■ DIRECTIONS ■
Start at the line below containing "Return if the sprite is" and stop at the line containing "Set true to flip the sprite horizontaly.". Repeat every line of that stretch exactly, and nothing outside it.

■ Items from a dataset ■
-----

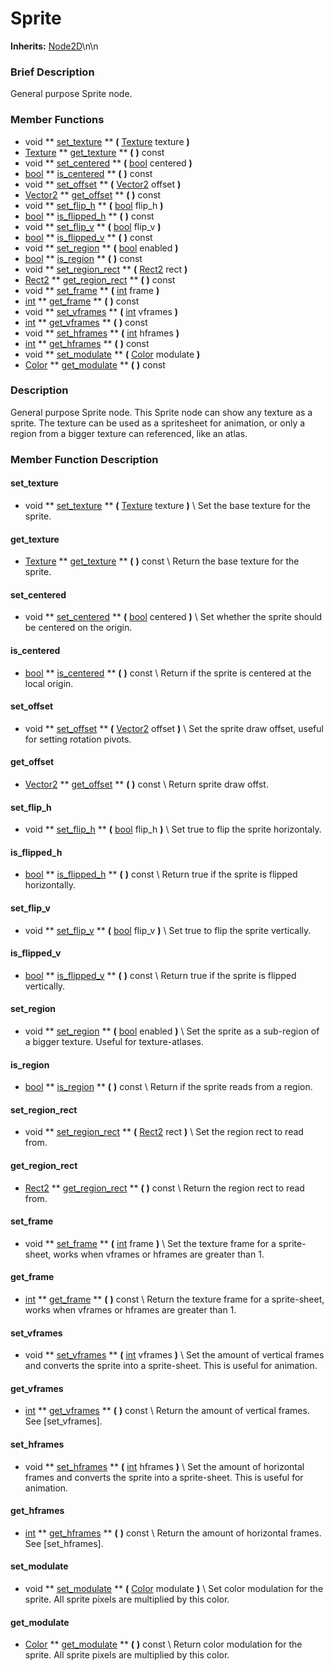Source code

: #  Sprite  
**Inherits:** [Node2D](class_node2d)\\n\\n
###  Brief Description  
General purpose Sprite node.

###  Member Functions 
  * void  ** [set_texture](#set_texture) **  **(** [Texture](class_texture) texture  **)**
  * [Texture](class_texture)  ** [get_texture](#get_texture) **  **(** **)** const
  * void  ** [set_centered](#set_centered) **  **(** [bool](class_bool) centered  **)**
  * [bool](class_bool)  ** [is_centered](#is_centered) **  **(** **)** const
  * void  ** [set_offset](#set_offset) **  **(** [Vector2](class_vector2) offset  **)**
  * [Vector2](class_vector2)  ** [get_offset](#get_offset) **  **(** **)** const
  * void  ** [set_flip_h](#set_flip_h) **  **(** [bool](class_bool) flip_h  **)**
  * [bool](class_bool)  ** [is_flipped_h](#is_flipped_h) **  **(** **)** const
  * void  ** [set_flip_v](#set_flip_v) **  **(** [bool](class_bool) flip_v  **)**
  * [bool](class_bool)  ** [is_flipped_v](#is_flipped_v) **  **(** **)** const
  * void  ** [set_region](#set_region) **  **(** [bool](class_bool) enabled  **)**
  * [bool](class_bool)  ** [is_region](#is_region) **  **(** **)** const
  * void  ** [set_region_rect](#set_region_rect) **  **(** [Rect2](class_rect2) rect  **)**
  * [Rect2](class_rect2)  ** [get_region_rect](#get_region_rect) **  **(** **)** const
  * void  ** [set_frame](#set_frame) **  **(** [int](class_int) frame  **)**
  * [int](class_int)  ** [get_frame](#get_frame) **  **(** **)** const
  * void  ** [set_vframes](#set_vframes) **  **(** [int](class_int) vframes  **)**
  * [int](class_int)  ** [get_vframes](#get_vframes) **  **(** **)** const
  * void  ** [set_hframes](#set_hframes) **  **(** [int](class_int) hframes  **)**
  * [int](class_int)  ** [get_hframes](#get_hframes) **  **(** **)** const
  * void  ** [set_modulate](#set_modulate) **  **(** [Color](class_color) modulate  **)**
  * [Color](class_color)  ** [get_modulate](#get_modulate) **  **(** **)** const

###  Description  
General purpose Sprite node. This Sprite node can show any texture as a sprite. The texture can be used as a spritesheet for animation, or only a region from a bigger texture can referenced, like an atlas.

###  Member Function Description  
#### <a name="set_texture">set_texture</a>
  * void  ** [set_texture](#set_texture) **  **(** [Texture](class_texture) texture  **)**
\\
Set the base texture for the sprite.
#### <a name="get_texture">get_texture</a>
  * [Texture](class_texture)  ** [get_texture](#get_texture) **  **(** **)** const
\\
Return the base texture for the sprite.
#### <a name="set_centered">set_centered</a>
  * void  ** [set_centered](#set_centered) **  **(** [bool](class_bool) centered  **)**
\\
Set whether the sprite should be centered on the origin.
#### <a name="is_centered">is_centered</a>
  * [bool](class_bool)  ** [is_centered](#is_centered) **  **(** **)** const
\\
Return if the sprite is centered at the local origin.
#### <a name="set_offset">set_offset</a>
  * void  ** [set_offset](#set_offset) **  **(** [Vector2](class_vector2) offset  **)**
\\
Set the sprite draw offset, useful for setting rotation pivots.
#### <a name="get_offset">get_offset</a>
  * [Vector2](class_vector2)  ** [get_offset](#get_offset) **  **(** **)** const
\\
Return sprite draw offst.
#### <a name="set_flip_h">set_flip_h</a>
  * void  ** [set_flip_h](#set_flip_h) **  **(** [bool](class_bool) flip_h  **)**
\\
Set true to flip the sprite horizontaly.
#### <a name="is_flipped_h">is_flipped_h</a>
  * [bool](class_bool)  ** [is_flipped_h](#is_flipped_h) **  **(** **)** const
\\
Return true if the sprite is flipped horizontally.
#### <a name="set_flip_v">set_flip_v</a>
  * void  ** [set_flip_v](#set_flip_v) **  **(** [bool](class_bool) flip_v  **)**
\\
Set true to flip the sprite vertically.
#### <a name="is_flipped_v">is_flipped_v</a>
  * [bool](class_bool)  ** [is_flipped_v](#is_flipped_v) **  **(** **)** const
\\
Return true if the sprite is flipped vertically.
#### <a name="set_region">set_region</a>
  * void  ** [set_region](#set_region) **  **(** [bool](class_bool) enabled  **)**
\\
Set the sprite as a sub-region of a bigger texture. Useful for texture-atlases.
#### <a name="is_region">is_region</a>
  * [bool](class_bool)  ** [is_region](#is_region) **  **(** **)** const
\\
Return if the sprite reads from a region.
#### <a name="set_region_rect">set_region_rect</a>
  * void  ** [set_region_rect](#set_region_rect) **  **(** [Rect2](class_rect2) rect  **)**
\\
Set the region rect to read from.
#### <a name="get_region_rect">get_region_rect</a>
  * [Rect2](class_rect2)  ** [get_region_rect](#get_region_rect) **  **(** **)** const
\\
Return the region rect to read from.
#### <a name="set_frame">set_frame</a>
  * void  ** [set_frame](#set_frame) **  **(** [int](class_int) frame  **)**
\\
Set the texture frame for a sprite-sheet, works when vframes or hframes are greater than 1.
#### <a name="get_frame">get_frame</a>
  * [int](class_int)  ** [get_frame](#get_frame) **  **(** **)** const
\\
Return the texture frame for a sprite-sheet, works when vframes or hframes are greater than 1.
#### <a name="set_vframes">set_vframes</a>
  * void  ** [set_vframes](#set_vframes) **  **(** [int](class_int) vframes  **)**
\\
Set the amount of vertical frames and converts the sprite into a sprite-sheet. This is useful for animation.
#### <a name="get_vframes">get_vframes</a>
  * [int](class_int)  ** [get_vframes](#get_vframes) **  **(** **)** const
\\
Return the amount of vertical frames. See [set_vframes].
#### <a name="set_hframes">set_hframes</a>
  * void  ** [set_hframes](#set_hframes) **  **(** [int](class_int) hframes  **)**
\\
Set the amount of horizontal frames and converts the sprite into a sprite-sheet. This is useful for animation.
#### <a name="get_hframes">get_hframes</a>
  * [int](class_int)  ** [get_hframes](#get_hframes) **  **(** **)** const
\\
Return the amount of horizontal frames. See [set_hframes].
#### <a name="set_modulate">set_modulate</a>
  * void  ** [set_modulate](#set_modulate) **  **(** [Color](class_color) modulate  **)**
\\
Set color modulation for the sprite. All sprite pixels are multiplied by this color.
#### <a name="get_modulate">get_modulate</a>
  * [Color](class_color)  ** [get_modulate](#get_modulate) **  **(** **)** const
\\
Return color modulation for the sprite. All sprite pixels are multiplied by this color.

-----

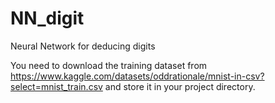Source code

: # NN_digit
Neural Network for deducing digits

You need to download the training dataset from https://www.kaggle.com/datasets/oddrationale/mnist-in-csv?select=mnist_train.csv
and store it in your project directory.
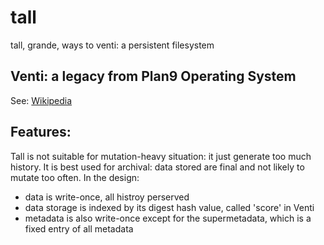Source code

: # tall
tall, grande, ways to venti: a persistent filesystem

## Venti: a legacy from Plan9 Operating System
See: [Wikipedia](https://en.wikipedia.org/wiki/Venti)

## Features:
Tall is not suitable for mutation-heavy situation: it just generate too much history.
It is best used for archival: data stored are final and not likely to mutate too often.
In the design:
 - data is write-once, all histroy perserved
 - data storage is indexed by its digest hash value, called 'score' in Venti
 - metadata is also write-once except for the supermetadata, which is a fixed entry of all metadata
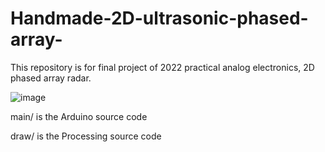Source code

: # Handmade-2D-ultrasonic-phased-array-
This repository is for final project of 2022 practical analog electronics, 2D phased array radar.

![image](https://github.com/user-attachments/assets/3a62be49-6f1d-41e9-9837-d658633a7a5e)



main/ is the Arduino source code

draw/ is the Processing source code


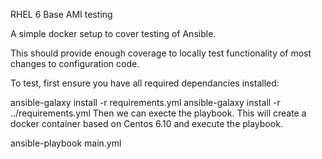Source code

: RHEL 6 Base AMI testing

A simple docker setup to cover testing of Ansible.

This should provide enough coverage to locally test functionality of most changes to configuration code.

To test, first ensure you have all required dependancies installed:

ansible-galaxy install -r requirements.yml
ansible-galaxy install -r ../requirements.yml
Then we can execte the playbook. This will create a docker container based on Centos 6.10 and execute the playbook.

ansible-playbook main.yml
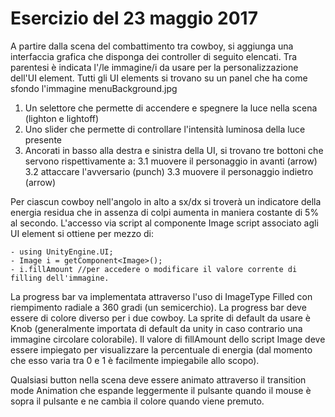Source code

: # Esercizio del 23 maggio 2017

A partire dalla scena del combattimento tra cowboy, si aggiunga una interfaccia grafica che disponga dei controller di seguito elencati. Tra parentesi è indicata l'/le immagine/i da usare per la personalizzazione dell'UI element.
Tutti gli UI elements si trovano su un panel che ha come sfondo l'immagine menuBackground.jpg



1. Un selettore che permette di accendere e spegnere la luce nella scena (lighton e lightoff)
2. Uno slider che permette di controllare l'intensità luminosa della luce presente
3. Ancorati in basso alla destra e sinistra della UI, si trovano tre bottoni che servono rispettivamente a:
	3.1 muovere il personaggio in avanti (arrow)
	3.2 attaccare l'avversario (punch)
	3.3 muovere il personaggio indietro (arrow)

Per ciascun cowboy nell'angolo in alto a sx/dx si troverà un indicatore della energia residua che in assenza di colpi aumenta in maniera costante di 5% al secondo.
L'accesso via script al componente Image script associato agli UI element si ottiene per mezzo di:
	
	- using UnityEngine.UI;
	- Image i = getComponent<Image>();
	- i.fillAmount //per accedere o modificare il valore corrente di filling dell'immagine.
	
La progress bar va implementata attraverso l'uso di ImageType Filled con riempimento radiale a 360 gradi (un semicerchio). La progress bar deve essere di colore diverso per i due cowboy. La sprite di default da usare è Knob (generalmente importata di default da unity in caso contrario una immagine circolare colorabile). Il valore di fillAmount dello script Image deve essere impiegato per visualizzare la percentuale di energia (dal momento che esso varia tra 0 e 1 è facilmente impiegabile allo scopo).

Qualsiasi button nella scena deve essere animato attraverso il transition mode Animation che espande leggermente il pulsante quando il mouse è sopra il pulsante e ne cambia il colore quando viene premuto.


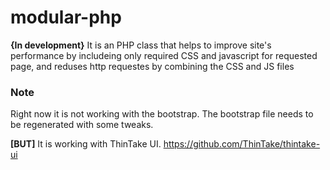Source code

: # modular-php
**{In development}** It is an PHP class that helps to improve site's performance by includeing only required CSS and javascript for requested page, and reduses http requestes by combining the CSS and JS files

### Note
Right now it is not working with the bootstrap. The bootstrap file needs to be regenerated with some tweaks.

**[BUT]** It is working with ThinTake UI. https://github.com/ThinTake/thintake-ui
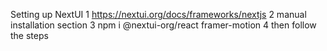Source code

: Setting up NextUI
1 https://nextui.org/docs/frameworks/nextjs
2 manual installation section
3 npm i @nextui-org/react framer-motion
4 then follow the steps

-----

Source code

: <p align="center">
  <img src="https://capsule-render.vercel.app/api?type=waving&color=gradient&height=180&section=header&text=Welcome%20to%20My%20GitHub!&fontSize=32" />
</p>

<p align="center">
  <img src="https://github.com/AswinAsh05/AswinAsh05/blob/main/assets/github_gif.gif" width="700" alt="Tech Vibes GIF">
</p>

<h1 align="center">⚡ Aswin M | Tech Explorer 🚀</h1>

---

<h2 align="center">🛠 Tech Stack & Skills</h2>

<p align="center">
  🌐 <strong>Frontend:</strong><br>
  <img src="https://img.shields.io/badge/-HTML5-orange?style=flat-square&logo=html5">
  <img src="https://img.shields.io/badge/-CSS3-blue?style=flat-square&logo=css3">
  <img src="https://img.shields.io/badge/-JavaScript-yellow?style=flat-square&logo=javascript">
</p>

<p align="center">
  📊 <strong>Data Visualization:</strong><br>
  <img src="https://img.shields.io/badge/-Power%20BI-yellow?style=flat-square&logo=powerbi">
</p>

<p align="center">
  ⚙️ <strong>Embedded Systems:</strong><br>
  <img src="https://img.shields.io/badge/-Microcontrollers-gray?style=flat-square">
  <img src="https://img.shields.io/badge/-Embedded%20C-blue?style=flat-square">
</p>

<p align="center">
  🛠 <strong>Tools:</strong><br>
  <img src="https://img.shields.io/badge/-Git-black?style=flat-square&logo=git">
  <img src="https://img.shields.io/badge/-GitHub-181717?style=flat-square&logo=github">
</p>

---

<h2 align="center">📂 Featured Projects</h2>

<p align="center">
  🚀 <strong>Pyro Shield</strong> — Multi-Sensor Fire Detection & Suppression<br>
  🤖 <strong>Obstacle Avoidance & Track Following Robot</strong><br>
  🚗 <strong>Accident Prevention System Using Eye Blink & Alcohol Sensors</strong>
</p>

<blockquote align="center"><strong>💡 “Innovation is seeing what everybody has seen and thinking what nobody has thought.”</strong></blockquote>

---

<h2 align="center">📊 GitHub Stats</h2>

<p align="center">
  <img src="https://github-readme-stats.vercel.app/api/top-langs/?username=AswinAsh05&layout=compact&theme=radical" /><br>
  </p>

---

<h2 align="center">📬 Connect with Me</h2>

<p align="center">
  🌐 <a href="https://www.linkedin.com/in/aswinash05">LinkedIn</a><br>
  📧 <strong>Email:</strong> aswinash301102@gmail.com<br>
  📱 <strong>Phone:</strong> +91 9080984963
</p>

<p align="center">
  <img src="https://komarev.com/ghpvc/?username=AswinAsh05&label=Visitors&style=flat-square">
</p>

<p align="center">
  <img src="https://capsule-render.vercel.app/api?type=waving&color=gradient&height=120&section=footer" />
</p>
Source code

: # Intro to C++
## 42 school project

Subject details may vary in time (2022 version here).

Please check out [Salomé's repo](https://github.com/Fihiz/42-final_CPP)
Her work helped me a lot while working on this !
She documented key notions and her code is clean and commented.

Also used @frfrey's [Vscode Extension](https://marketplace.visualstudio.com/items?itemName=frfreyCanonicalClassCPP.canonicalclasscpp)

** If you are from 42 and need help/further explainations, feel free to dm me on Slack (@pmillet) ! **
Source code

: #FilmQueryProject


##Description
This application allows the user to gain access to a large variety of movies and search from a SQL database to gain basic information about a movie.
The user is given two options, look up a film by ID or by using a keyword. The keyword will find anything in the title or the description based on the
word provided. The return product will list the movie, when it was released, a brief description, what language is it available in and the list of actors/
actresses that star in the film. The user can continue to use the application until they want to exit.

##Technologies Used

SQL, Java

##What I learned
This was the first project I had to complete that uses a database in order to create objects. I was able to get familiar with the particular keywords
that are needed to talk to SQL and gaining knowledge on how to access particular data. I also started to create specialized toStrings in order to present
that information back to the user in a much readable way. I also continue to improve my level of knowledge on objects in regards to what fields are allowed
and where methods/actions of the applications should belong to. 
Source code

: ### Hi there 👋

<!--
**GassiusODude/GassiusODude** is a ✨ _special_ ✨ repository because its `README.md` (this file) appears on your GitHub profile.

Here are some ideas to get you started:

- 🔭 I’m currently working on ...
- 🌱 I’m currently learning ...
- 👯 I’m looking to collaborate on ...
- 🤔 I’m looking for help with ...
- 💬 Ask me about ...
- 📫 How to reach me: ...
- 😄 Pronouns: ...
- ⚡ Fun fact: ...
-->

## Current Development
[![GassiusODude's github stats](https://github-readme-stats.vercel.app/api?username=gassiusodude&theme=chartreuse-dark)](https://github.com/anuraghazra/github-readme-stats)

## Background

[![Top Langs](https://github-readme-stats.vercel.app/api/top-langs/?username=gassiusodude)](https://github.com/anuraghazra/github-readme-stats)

-----

■ RESPONSE TO THIS TASK ■
Return if the sprite is centered at the local origin.
#### <a name="set_offset">set_offset</a>
  * void  ** [set_offset](#set_offset) **  **(** [Vector2](class_vector2) offset  **)**
\\
Set the sprite draw offset, useful for setting rotation pivots.
#### <a name="get_offset">get_offset</a>
  * [Vector2](class_vector2)  ** [get_offset](#get_offset) **  **(** **)** const
\\
Return sprite draw offst.
#### <a name="set_flip_h">set_flip_h</a>
  * void  ** [set_flip_h](#set_flip_h) **  **(** [bool](class_bool) flip_h  **)**
\\
Set true to flip the sprite horizontaly.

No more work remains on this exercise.